I like to write this post every few years. People generally skim over it, and then ignore what I am saying. So I’ll probably end up writing it a few dozen more times, then give up completely.
There is one major trick to keeping everything sane while building a big system:
Forget about the code.
Just ignore it.
The problem isn’t the code, it isn’t ever the code.
It’s the data.
If the data flows around the organization in a clean organized matter, then the code is just the secondary issue about the small translations needed as it moves about.
That is, if the data is good, then any problems with the code are both obvious and easily fixable.
If the data is bad or incomplete, the entire stability and trustworthiness of the system is busted. Collecting megabytes of useless data is an epic waste of time. There is no foundation for the work.
Also, stepping back and viewing the entire charade as just data flowing around from place to place is extraordinarily simpler than trying to grok millions of lines of code. Mostly, we collect some data from the outside and combine it with data collected from people in the middle of their problems. That’s it.
You should never be writing code to retroactively repair data. That is if the data doesn’t exist, or it is ambiguous, or it’s stored in a broken format, that is the real problem. Patching that with flaky code is not a real solution. Fixing the data is.

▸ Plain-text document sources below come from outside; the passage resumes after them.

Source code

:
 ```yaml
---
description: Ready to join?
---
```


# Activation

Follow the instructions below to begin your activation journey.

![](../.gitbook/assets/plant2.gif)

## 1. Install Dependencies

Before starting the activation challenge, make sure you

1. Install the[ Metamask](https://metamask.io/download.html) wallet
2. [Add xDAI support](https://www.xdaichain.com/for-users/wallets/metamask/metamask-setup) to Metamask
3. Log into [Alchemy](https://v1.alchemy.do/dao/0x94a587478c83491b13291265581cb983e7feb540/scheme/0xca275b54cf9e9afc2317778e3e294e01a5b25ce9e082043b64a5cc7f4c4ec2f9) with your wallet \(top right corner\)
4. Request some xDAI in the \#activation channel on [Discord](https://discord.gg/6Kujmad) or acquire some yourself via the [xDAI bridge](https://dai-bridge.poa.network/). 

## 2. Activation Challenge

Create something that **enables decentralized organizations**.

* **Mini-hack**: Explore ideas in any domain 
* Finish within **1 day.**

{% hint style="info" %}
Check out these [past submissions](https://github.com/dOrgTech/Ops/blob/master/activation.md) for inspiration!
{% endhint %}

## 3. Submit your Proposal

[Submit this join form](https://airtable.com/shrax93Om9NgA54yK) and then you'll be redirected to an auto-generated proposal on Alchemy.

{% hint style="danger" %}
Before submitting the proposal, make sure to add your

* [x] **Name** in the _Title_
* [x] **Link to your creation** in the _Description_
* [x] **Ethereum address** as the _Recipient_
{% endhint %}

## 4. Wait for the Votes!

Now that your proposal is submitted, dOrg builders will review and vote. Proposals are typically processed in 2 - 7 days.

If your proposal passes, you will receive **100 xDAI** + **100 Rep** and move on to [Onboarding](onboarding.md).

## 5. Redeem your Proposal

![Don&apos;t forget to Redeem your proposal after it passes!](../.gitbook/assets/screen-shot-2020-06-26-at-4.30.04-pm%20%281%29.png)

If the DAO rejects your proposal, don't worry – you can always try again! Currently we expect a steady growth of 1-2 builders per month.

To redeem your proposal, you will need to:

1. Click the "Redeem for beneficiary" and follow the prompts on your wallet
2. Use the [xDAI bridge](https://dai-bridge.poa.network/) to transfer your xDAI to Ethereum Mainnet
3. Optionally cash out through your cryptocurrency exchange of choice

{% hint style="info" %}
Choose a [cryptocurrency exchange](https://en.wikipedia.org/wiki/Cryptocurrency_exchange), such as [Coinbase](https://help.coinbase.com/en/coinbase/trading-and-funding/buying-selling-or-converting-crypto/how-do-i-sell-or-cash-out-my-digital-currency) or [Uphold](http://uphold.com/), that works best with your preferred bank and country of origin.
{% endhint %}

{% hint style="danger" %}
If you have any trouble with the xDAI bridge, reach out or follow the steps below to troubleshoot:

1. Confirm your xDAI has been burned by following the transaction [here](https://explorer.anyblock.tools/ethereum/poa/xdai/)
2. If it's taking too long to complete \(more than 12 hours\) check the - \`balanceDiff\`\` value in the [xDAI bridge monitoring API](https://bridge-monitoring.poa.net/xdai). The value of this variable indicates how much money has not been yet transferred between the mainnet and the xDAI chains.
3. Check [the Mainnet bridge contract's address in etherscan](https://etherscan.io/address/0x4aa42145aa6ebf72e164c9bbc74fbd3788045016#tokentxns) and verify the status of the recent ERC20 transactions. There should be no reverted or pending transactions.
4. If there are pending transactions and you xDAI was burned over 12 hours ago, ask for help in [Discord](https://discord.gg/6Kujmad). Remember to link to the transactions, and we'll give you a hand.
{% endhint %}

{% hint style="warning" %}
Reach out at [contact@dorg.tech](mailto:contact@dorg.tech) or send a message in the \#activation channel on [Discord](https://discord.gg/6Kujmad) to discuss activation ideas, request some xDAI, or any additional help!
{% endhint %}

If you understand how the data needs to be structured to store it properly, and you honor that knowledge in the code as it moves around, then everything else is a thousand times easier. It’s code you need to write to move it here, or there. It’s code you need to write to translate it into another format. It’s code you need to write to combine some of it together to craft derived data. That’s pretty much it.
Then you can spend your creative energies on building up enough sophistication to really help people solve their real problems.